- [Dataset]
_ _ _
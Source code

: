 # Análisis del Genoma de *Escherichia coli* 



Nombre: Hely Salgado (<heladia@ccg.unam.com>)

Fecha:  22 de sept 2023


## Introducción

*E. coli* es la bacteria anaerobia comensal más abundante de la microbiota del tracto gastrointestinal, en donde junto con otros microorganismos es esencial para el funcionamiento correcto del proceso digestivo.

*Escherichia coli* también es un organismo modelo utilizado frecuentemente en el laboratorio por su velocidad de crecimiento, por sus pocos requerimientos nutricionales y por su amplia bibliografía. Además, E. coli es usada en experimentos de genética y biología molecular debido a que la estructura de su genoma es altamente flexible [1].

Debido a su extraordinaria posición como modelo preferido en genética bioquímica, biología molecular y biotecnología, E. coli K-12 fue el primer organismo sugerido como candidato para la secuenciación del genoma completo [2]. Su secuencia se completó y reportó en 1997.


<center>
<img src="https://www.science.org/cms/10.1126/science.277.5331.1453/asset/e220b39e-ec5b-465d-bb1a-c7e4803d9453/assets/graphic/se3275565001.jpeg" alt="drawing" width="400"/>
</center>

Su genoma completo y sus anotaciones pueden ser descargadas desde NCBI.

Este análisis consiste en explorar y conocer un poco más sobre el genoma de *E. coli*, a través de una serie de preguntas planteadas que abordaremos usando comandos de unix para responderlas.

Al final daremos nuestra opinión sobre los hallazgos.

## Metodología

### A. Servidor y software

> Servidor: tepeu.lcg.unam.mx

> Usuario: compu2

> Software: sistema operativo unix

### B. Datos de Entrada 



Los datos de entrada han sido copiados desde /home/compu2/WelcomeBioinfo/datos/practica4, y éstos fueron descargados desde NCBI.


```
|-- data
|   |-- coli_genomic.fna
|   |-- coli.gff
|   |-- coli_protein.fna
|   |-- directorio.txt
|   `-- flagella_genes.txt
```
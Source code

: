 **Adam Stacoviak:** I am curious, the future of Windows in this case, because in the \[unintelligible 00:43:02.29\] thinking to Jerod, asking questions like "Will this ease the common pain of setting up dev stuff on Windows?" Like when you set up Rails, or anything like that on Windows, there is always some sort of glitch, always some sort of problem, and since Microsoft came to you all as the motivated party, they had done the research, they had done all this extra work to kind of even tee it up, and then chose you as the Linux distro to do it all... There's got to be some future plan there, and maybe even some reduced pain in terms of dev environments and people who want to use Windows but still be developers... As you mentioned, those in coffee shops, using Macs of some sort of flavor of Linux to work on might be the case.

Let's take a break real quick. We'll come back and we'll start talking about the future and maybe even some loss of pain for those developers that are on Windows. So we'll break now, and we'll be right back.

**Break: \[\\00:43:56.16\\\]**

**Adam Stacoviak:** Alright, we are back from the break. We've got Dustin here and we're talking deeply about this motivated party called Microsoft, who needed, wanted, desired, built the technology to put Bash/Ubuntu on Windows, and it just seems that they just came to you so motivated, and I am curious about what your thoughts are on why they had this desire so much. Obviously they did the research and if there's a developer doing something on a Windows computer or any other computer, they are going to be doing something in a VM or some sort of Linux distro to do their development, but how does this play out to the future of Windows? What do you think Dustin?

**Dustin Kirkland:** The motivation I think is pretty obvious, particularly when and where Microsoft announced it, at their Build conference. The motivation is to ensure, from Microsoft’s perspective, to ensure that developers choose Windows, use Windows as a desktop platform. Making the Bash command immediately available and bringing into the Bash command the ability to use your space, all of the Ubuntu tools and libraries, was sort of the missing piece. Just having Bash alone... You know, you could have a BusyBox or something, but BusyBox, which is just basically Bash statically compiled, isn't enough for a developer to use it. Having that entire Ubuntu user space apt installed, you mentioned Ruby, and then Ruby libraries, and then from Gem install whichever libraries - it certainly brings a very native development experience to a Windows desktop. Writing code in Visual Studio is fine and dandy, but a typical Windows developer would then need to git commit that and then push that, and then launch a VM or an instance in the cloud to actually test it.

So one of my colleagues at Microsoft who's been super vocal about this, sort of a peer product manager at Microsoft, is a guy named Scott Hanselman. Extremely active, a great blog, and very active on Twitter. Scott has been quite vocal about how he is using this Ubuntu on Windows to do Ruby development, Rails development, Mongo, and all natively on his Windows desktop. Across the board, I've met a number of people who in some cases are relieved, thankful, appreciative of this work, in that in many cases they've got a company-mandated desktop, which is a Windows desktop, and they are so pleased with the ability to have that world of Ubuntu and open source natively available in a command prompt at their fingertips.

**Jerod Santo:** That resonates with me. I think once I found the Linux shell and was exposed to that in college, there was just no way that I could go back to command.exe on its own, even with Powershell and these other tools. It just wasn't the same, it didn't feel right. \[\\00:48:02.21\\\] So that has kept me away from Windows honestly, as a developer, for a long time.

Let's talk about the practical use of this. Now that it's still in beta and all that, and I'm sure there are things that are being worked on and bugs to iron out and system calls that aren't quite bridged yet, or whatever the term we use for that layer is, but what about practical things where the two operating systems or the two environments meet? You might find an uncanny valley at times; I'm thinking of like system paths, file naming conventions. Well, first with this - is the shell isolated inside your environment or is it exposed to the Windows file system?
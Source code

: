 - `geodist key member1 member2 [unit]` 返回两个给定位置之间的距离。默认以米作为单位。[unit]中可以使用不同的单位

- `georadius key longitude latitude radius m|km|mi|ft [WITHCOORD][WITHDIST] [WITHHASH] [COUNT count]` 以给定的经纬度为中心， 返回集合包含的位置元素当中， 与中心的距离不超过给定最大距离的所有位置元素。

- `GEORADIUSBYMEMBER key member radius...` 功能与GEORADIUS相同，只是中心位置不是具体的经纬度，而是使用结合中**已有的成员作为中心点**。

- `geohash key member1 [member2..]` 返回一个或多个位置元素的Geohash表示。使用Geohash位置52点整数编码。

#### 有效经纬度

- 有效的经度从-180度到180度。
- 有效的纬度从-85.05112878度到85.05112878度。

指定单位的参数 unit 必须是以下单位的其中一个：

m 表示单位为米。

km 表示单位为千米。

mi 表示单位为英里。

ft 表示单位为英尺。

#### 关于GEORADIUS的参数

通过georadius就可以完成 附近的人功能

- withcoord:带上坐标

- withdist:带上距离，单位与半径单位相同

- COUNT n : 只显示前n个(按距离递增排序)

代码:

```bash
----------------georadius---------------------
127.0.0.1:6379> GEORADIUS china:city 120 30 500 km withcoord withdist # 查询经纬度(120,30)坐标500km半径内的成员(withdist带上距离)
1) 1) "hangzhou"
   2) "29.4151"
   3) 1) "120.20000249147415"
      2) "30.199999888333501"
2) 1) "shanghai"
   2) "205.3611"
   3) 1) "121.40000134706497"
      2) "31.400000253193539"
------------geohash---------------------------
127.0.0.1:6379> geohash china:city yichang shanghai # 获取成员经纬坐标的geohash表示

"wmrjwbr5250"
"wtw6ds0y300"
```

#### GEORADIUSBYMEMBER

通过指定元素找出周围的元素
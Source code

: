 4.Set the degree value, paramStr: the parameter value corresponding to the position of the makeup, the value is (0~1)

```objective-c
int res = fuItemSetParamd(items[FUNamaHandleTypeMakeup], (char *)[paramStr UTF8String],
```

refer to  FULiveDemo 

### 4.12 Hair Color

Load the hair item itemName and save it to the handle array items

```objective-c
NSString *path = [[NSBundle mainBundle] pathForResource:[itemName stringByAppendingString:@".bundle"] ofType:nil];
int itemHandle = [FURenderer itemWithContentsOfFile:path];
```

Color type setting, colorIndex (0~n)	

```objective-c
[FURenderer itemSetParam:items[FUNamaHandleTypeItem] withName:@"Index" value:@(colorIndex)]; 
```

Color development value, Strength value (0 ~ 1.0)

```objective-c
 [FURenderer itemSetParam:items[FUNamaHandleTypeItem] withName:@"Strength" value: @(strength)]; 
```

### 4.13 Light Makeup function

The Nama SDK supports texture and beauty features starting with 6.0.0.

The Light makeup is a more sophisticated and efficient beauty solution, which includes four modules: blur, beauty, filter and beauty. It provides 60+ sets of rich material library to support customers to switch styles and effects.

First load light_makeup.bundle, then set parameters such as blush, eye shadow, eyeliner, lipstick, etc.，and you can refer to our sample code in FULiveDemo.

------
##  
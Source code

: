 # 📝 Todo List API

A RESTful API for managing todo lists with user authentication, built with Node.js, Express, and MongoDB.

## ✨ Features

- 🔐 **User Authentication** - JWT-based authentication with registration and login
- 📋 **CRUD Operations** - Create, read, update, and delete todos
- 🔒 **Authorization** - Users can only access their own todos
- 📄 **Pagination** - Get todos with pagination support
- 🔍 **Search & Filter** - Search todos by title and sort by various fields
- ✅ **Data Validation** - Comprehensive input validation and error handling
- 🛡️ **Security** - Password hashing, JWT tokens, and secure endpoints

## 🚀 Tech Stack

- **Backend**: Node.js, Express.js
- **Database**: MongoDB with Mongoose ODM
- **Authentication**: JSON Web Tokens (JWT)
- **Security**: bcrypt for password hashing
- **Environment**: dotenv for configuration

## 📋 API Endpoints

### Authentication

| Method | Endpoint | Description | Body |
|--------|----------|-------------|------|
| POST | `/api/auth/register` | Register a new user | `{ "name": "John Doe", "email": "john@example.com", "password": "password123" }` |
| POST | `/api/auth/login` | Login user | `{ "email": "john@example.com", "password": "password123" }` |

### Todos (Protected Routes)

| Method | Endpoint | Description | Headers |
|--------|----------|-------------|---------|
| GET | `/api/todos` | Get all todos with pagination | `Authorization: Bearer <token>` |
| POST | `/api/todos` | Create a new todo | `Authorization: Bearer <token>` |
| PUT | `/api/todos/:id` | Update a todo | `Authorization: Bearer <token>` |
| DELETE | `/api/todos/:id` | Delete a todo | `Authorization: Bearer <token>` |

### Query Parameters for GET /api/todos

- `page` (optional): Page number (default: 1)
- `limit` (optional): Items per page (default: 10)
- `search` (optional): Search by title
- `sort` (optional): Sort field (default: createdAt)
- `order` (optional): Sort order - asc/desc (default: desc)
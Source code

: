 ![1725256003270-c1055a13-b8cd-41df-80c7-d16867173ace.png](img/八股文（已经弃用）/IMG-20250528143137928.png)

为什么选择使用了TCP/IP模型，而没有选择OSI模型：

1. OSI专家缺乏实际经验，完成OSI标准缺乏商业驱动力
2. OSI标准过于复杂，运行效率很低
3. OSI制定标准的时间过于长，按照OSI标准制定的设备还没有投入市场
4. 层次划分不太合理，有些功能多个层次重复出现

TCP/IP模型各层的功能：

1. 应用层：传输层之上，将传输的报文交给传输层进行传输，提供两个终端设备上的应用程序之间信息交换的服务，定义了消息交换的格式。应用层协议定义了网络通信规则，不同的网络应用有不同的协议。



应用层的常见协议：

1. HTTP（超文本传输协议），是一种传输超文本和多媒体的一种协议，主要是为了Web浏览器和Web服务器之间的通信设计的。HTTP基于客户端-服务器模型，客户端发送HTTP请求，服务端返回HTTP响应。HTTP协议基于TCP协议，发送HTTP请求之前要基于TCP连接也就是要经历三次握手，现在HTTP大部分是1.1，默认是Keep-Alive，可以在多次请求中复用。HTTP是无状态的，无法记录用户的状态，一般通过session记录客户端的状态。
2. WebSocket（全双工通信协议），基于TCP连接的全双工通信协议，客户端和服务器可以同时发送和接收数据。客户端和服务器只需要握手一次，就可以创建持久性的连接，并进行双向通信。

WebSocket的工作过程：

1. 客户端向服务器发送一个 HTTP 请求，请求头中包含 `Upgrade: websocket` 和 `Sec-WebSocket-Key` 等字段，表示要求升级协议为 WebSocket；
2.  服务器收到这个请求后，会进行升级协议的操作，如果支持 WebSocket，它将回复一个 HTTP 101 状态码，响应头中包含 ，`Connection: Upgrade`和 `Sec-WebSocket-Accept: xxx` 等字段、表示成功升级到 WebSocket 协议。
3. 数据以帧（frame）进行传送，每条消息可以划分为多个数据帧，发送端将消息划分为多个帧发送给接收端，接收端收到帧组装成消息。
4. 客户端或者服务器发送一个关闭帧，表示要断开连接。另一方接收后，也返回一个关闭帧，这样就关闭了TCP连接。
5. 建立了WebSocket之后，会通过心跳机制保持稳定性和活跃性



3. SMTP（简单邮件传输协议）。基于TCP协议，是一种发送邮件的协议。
_ _ _
- [Exercise objective] Show, from the entries above, every line that includes the string "biología".

- [Response box]
*Escherichia coli* también es un organismo modelo utilizado frecuentemente en el laboratorio por su velocidad de crecimiento, por sus pocos requerimientos nutricionales y por su amplia bibliografía. Además, E. coli es usada en experimentos de genética y biología molecular debido a que la estructura de su genoma es altamente flexible [1].
Debido a su extraordinaria posición como modelo preferido en genética bioquímica, biología molecular y biotecnología, E. coli K-12 fue el primer organismo sugerido como candidato para la secuenciación del genoma completo [2]. Su secuencia se completó y reportó en 1997.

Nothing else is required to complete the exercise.